1Clinical Trial Centre, University of Leipzig, Leipzig, Germany.
2General Practitioner, Paderborn, Germany.
3LADR Laboratory Group Dr. Kramer & Colleagues, Geesthacht, Germany.
4Division of Hepatology, Department of Medicine II, Leipzig University Medical Center, Leipzig, Germany.
Background and aims: Screening strategies for undiagnosed infections are fundamental for hepatitis C virus (HCV) elimination. We previously investigated HCV prevalence and screening strategies in an urban primary care setting. IV drug abuse, blood transfusion before 1992, immigration, or elevated ALT were identified as risk factors in a post hoc analysis and diagnosed 83% of unknown HCV-RNA-positive cases by screening only 26% of the population. We aimed to validate prospectively the proposed screening algorithm in two independent urban and rural cohorts and to analyse for potential differences.
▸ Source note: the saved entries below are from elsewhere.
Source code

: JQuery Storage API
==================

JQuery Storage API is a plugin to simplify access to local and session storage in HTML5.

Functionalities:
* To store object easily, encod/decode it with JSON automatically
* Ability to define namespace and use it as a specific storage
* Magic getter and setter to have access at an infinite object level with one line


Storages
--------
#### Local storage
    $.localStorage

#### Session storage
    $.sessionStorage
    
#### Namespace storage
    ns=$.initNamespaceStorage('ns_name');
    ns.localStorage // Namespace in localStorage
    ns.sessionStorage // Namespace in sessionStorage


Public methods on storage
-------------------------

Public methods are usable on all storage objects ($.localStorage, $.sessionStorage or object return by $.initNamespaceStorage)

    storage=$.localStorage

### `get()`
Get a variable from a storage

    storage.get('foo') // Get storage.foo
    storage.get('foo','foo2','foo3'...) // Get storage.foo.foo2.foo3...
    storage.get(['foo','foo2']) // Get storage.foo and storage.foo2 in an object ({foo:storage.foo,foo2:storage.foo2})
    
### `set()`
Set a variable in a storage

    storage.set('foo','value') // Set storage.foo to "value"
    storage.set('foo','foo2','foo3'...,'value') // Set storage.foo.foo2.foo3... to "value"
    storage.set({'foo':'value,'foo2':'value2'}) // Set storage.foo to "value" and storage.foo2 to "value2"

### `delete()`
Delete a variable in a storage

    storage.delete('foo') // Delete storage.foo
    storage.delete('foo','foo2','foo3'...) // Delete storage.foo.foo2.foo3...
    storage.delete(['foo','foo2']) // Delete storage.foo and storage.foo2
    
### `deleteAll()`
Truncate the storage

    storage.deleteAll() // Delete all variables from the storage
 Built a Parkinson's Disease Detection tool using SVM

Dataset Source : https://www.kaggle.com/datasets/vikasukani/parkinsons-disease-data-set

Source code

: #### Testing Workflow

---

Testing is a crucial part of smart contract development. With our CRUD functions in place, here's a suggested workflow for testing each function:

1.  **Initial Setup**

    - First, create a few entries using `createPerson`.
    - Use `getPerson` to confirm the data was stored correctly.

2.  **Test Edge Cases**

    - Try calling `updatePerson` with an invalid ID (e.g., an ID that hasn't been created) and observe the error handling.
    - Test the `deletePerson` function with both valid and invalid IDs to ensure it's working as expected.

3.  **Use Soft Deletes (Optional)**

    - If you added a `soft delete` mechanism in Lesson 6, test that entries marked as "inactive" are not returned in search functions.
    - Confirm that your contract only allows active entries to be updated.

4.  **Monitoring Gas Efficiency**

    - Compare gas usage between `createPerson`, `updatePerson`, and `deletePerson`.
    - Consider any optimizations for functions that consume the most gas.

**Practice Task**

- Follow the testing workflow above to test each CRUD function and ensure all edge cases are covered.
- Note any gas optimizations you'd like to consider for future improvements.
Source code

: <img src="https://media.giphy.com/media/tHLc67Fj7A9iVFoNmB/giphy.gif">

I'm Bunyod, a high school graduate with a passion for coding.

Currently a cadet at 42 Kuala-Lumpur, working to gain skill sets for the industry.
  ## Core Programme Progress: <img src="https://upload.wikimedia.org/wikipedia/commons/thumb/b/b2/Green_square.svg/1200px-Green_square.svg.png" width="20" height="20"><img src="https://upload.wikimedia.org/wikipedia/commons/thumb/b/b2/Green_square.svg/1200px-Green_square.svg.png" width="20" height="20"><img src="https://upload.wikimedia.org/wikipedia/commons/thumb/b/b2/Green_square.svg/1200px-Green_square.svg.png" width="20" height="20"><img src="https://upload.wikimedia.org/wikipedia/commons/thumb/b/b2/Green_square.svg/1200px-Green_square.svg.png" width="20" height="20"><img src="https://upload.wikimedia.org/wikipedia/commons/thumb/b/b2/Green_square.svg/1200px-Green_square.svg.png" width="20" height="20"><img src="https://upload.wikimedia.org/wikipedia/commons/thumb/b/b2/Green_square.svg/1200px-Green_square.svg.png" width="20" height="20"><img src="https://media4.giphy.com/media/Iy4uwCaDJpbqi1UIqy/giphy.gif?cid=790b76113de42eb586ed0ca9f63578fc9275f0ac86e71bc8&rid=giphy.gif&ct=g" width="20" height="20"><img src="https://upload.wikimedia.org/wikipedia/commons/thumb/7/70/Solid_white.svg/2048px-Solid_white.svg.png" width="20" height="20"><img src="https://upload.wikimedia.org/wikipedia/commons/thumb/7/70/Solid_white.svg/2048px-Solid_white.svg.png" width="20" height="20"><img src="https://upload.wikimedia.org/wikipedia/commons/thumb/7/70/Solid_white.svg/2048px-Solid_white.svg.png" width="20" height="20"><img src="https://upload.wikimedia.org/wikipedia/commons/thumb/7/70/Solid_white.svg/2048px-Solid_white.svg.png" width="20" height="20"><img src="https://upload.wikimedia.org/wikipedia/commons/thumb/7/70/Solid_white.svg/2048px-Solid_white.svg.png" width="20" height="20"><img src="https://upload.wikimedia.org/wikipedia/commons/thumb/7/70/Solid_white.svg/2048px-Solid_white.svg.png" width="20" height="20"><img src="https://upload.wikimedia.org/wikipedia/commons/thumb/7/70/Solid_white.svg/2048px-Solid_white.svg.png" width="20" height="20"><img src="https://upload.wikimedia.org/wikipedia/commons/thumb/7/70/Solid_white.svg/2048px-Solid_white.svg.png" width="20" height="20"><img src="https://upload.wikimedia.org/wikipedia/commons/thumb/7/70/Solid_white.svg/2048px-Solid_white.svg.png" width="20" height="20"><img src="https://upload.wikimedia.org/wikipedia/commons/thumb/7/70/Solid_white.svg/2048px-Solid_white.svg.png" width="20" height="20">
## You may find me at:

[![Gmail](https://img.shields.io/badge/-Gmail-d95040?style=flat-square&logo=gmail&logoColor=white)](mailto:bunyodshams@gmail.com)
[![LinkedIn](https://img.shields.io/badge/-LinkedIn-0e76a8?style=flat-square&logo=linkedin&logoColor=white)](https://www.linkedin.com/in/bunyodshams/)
Methods: Anti-HCV and ALT were included in a routine check-up together with a questionnaire covering risk factors. HCV-RNA was analysed in anti-HCV-positive individuals.
Results: In urban and rural areas, 4323 and 9321 individuals were recruited. The anti-HCV prevalence was 0.56% and 0.49%, and 0.1% of patients were HCV-RNA-positive in both regions. Fifty-two anti-HCV positive patients including eight HCV-RNA-positive cases were unaware of the infection (number needed to screen to detect one unknown anti-HCV-positive individual: 262). At least one of the three aforementioned risk factors or elevated serum ALT was present in 3000 patients (22%). Restricting HCV screening to only those with risk factors, 52% and 75% of all anti-HCV and HCV-RNA-positive undiagnosed patients were identified (number needed to screen: 111).
Conclusions: We confirm prospectively the efficiency of a risk-based HCV screening. The risk-based algorithm should be evaluated in other countries with similarly low HCV prevalence as in Germany to achieve WHO HCV elimination goals.